- Exercise: Once you find the line that contains "### Environment Variables" in the entries below, give it again along with every following line, unchanged, through the final one.

(Data under study Opens)

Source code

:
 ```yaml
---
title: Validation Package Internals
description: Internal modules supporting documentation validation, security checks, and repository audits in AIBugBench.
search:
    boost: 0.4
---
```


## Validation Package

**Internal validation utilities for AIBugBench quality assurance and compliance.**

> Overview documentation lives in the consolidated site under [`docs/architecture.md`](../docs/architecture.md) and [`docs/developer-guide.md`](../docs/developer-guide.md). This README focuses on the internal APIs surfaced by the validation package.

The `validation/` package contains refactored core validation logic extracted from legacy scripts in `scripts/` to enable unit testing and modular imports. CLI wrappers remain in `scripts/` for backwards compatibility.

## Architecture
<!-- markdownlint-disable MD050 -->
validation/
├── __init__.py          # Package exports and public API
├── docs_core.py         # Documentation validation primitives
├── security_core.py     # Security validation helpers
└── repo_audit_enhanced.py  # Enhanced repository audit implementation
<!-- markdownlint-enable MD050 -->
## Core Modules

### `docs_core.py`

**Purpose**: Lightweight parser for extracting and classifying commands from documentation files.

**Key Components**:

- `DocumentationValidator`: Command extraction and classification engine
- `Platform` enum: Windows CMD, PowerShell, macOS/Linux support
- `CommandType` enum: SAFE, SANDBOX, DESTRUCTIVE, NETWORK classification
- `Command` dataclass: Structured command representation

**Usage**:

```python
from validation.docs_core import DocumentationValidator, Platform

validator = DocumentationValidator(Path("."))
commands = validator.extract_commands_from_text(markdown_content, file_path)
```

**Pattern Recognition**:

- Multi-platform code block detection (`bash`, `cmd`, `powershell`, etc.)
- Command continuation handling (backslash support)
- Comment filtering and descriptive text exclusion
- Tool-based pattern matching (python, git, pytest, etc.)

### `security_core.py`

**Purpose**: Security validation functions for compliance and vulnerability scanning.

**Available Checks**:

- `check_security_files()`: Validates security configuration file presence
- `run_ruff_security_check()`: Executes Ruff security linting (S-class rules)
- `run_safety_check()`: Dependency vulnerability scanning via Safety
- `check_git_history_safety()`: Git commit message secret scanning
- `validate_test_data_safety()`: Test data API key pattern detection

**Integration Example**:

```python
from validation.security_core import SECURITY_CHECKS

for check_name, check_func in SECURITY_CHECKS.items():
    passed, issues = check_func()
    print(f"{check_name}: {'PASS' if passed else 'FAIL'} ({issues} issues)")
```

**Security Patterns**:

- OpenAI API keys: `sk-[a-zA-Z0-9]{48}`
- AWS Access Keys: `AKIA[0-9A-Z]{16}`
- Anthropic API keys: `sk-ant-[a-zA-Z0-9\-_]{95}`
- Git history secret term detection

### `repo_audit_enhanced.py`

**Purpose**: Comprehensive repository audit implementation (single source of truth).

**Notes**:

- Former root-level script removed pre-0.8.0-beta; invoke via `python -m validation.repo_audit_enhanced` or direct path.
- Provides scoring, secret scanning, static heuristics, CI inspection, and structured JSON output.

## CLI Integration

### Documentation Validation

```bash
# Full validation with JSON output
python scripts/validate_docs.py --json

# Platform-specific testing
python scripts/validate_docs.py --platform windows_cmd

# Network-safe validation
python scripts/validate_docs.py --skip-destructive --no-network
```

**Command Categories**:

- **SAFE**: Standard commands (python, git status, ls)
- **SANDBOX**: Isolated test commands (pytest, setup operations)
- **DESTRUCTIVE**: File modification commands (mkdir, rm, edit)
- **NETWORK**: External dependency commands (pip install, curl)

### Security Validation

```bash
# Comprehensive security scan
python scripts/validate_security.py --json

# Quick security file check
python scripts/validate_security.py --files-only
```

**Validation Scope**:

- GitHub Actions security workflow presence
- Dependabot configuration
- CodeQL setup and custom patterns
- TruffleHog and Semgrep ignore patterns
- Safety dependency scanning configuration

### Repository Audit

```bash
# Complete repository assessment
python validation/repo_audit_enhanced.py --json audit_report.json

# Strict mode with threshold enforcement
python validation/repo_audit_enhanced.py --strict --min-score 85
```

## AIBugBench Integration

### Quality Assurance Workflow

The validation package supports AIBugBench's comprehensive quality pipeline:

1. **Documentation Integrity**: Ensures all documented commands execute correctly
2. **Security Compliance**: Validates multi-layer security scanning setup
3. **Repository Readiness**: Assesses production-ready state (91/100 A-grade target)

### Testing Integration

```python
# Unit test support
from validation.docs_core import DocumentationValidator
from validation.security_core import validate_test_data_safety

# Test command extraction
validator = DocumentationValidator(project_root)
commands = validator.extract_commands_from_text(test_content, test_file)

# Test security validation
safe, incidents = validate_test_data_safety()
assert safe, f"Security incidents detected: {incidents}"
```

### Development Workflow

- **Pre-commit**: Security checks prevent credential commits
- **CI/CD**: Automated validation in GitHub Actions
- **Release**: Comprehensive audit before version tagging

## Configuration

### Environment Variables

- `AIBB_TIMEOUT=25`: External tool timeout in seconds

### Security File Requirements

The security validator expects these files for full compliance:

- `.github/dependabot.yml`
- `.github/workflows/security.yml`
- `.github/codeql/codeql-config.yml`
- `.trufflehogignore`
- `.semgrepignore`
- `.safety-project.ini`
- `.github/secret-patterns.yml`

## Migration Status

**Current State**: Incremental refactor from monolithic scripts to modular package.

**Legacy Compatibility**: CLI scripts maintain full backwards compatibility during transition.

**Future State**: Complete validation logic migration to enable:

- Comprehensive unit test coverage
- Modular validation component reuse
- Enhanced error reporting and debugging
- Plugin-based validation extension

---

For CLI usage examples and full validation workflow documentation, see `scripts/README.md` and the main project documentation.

(Data under study Closes)

- Output:
### Environment Variables

- `AIBB_TIMEOUT=25`: External tool timeout in seconds

### Security File Requirements

The security validator expects these files for full compliance:

- `.github/dependabot.yml`
- `.github/workflows/security.yml`
- `.github/codeql/codeql-config.yml`
- `.trufflehogignore`
- `.semgrepignore`
- `.safety-project.ini`
- `.github/secret-patterns.yml`

## Migration Status

**Current State**: Incremental refactor from monolithic scripts to modular package.

**Legacy Compatibility**: CLI scripts maintain full backwards compatibility during transition.

**Future State**: Complete validation logic migration to enable:

- Comprehensive unit test coverage
- Modular validation component reuse
- Enhanced error reporting and debugging
- Plugin-based validation extension

---

For CLI usage examples and full validation workflow documentation, see `scripts/README.md` and the main project documentation.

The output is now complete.